— What you have to do —
Please give the entries again in full and exactly, without any picture.

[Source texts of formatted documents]
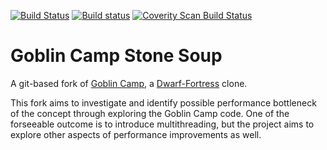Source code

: [![Build Status](https://travis-ci.com/y2s82/goblin_camp.svg?branch=master)](https://travis-ci.com/y2s82/goblin_camp)
[![Build status](https://ci.appveyor.com/api/projects/status/75p0qey231mif0at?svg=true)](https://ci.appveyor.com/project/y2s82/goblin-camp)
<a href="https://scan.coverity.com/projects/y2s82-goblin_camp">
  <img alt="Coverity Scan Build Status"
       src="https://scan.coverity.com/projects/17220/badge.svg"/>
</a>

# Goblin Camp Stone Soup

A git-based fork of [Goblin Camp](https://bitbucket.org/genericcontainer/goblin-camp), a [Dwarf-Fortress](http://www.bay12games.com/dwarves/) clone.

This fork aims to investigate and identify possible performance bottleneck of the concept through exploring the Goblin Camp code.
One of the forseeable outcome is to introduce multithreading, but the project aims to explore other aspects of performance improvements as well.
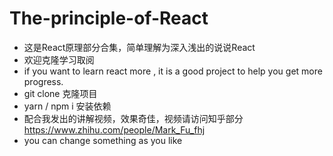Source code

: # The-principle-of-React
 * 这是React原理部分合集，简单理解为深入浅出的说说React  
 * 欢迎克隆学习取阅 
 * if you want to learn react more , it is a good project to help you get more progress. 
 * git clone 克隆项目 
 * yarn / npm i 安装依赖  
 * 配合我发出的讲解视频，效果奇佳，视频请访问知乎部分 https://www.zhihu.com/people/Mark_Fu_fhj   
 * you can change something as you like 
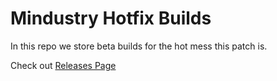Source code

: # Mindustry Hotfix Builds

In this repo we store beta builds for the hot mess this patch is.

Check out [Releases Page](https://github.com/5GameMaker/MindustryHotfixBuilds/releases)
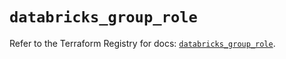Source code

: # `databricks_group_role`

Refer to the Terraform Registry for docs: [`databricks_group_role`](https://registry.terraform.io/providers/databricks/databricks/1.55.0/docs/resources/group_role).
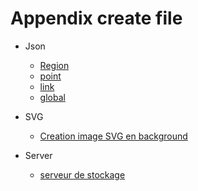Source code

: 
# Appendix create file


 

- Json

  - [Region](json-region.md)
  - [point](json-point.md)
  - [link](json-links.md)
  - [global](json-global.md)


- SVG 

  - [Creation image SVG en background](svg.md)

 

- Server

  - [serveur de stockage](server.md)




  
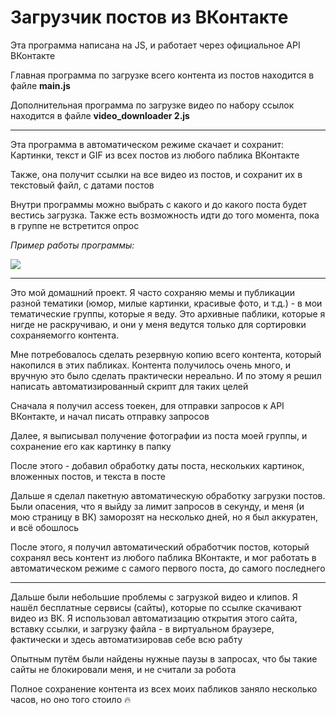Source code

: # Загрузчик постов из ВКонтакте 

Эта программа написана на JS, и работает через официальное API ВКонтакте

Главная программа по загрузке всего контента из постов находится в файле **main.js**

Дополнительная программа по загрузке видео по набору ссылок находится в файле **video_downloader 2.js**

---

Эта программа в автоматическом режиме скачает и сохранит: Картинки, текст и GIF из всех постов из любого паблика ВКонтакте

Также, она получит ссылки на все видео из постов, и сохранит их в текстовый файл, с датами постов

Внутри программы можно выбрать с какого и до какого поста будет вестись загрузка. Также есть возможность идти до того момента, пока в группе не встретится опрос

_Пример работы программы:_

![](Видео-пример.gif)

---

Это мой домашний проект. Я часто сохраняю мемы и публикации разной тематики (юмор, милые картинки, красивые фото, и т.д.) - в мои тематические группы, которые я веду. Это архивные паблики, которые я нигде не раскручиваю, и они у меня ведутся только для сортировки сохраняемогго контента.

Мне потребовалось сделать резервную копию всего контента, который накопился в этих пабликах. Контента получилось очень много, и вручную это было сделать практически нереально. И по этому я решил написать автоматизированный скрипт для таких целей

Сначала я получил access тоекен, для отправки запросов к API ВКонтакте, и начал писать отправку запросов

Далее, я выписывал получение фотографии из поста моей группы, и сохранение его как картинку в папку

После этого - добавил обработку даты поста, нескольких картинок, вложенных постов, и текста в посте

Дальше я сделал пакетную автоматическую обработку загрузки постов. Были опасения, что я выйду за лимит запросов в секунду, и меня (и мою страницу в ВК) заморозят на несколько дней, но я был аккуратен, и всё обошлось

После этого, я получил автоматический обработчик постов, который сохранял весь контент из любого паблика ВКонтакте, и мог работать в автоматическом режиме с самого первого поста, до самого последнего

---

Дальше были небольшие проблемы с загрузкой видео и клипов. Я нашёл бесплатные сервисы (сайты), которые по ссылке скачивают видео из ВК. Я использовал автоматизацию открытия этого сайта, вставку ссылки, и загрузку файла - в виртуальном браузере, фактически и здесь автоматизировав себе всю рабту

Опытным путём были найдены нужные паузы в запросах, что бы такие сайты не блокировали меня, и не считали за робота

Полное сохранение контента из всех моих пабликов заняло несколько часов, но оно того стоило 🔥
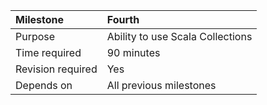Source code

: | Milestone | Fourth |
| :--- | :--- |
| Purpose | Ability to use Scala Collections |
| Time required | 90 minutes |
| Revision required | Yes |
| Depends on | All previous milestones |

— Expected answer —
Source code

: [![Build Status](https://travis-ci.com/y2s82/goblin_camp.svg?branch=master)](https://travis-ci.com/y2s82/goblin_camp)
[![Build status](https://ci.appveyor.com/api/projects/status/75p0qey231mif0at?svg=true)](https://ci.appveyor.com/project/y2s82/goblin-camp)
<a href="https://scan.coverity.com/projects/y2s82-goblin_camp">
  <img alt="Coverity Scan Build Status"
       src="https://scan.coverity.com/projects/17220/badge.svg"/>
</a>

# Goblin Camp Stone Soup

A git-based fork of [Goblin Camp](https://bitbucket.org/genericcontainer/goblin-camp), a [Dwarf-Fortress](http://www.bay12games.com/dwarves/) clone.

This fork aims to investigate and identify possible performance bottleneck of the concept through exploring the Goblin Camp code.
One of the forseeable outcome is to introduce multithreading, but the project aims to explore other aspects of performance improvements as well.
Source code

: # The-principle-of-React
 * 这是React原理部分合集，简单理解为深入浅出的说说React  
 * 欢迎克隆学习取阅 
 * if you want to learn react more , it is a good project to help you get more progress. 
 * git clone 克隆项目 
 * yarn / npm i 安装依赖  
 * 配合我发出的讲解视频，效果奇佳，视频请访问知乎部分 https://www.zhihu.com/people/Mark_Fu_fhj   
 * you can change something as you like 
Source code

: # Mindustry Hotfix Builds

In this repo we store beta builds for the hot mess this patch is.

Check out [Releases Page](https://github.com/5GameMaker/MindustryHotfixBuilds/releases)
Source code

: # `databricks_group_role`

Refer to the Terraform Registry for docs: [`databricks_group_role`](https://registry.terraform.io/providers/databricks/databricks/1.55.0/docs/resources/group_role).
Source code

: 
# Appendix create file


 

- Json

  - [Region](json-region.md)
  - [point](json-point.md)
  - [link](json-links.md)
  - [global](json-global.md)


- SVG 

  - [Creation image SVG en background](svg.md)

 

- Server

  - [serveur de stockage](server.md)




  
Source code

: # Загрузчик постов из ВКонтакте 

Эта программа написана на JS, и работает через официальное API ВКонтакте

Главная программа по загрузке всего контента из постов находится в файле **main.js**

Дополнительная программа по загрузке видео по набору ссылок находится в файле **video_downloader 2.js**

---

Эта программа в автоматическом режиме скачает и сохранит: Картинки, текст и GIF из всех постов из любого паблика ВКонтакте

Также, она получит ссылки на все видео из постов, и сохранит их в текстовый файл, с датами постов

Внутри программы можно выбрать с какого и до какого поста будет вестись загрузка. Также есть возможность идти до того момента, пока в группе не встретится опрос

_Пример работы программы:_

![](Видео-пример.gif)

---

Это мой домашний проект. Я часто сохраняю мемы и публикации разной тематики (юмор, милые картинки, красивые фото, и т.д.) - в мои тематические группы, которые я веду. Это архивные паблики, которые я нигде не раскручиваю, и они у меня ведутся только для сортировки сохраняемогго контента.

Мне потребовалось сделать резервную копию всего контента, который накопился в этих пабликах. Контента получилось очень много, и вручную это было сделать практически нереально. И по этому я решил написать автоматизированный скрипт для таких целей

Сначала я получил access тоекен, для отправки запросов к API ВКонтакте, и начал писать отправку запросов

Далее, я выписывал получение фотографии из поста моей группы, и сохранение его как картинку в папку

После этого - добавил обработку даты поста, нескольких картинок, вложенных постов, и текста в посте

Дальше я сделал пакетную автоматическую обработку загрузки постов. Были опасения, что я выйду за лимит запросов в секунду, и меня (и мою страницу в ВК) заморозят на несколько дней, но я был аккуратен, и всё обошлось

После этого, я получил автоматический обработчик постов, который сохранял весь контент из любого паблика ВКонтакте, и мог работать в автоматическом режиме с самого первого поста, до самого последнего

---

Дальше были небольшие проблемы с загрузкой видео и клипов. Я нашёл бесплатные сервисы (сайты), которые по ссылке скачивают видео из ВК. Я использовал автоматизацию открытия этого сайта, вставку ссылки, и загрузку файла - в виртуальном браузере, фактически и здесь автоматизировав себе всю рабту

Опытным путём были найдены нужные паузы в запросах, что бы такие сайты не блокировали меня, и не считали за робота

Полное сохранение контента из всех моих пабликов заняло несколько часов, но оно того стоило 🔥
Source code

: | Milestone | Fourth |
| :--- | :--- |
| Purpose | Ability to use Scala Collections |
| Time required | 90 minutes |
| Revision required | Yes |
| Depends on | All previous milestones |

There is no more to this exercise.